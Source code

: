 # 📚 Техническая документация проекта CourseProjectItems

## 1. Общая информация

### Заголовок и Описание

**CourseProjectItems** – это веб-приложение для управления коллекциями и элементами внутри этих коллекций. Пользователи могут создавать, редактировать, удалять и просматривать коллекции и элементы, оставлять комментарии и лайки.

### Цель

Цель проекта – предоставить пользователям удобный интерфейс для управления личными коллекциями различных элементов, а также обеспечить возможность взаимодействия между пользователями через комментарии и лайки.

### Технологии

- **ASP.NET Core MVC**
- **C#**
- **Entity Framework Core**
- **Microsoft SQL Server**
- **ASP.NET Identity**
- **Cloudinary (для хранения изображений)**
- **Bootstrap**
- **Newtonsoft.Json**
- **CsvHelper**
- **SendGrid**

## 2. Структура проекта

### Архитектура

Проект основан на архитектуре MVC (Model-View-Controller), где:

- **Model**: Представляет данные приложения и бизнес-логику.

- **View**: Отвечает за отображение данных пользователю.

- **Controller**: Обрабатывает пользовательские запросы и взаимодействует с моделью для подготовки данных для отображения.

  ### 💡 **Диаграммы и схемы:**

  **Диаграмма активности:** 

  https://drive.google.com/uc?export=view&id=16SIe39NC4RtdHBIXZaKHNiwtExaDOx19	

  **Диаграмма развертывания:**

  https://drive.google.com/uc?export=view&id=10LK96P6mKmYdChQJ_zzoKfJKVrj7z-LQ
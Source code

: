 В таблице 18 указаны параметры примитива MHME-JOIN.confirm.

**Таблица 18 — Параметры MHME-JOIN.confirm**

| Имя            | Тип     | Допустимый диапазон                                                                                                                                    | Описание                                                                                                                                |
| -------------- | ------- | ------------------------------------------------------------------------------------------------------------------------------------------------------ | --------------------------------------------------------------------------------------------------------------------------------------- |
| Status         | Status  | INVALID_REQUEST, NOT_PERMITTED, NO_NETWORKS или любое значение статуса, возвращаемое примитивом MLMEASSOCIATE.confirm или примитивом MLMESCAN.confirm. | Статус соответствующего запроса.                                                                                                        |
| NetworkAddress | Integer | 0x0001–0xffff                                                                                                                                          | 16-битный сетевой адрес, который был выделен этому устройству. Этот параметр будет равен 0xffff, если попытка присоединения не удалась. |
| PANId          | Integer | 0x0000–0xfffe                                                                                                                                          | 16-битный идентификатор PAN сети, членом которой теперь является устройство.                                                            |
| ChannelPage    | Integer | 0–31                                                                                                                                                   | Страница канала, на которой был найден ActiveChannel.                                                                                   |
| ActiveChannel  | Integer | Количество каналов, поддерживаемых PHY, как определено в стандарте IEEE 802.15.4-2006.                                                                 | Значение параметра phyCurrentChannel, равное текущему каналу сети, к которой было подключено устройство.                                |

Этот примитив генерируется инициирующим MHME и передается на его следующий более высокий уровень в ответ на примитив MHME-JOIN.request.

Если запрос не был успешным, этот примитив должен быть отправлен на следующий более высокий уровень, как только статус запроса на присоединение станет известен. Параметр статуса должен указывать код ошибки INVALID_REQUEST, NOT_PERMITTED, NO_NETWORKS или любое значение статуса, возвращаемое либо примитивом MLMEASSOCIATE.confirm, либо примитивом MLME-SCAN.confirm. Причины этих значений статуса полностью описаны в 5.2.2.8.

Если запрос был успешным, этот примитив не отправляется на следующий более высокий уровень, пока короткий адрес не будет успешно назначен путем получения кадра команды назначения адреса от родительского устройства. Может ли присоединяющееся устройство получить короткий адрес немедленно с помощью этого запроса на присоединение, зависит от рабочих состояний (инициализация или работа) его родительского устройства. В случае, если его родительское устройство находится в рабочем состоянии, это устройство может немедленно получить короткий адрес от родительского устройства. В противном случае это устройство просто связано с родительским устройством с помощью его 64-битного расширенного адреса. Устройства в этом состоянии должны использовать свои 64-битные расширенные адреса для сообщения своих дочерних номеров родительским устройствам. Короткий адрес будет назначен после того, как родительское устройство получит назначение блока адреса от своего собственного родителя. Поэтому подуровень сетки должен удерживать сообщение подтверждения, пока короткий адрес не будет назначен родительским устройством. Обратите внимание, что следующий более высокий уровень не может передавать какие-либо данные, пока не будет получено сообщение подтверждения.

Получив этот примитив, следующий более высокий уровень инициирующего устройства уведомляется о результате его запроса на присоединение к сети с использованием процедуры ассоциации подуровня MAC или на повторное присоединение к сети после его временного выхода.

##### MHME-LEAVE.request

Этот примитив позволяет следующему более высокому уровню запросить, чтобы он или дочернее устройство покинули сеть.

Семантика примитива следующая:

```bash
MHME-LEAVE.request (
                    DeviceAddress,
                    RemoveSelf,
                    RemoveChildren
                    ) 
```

__________

Identify the lines in the entries above that contain "Описание", then copy them out.

### Заголовок и Описание
| Имя            | Тип     | Допустимый диапазон                                                                                                                                    | Описание                                                                                                                                |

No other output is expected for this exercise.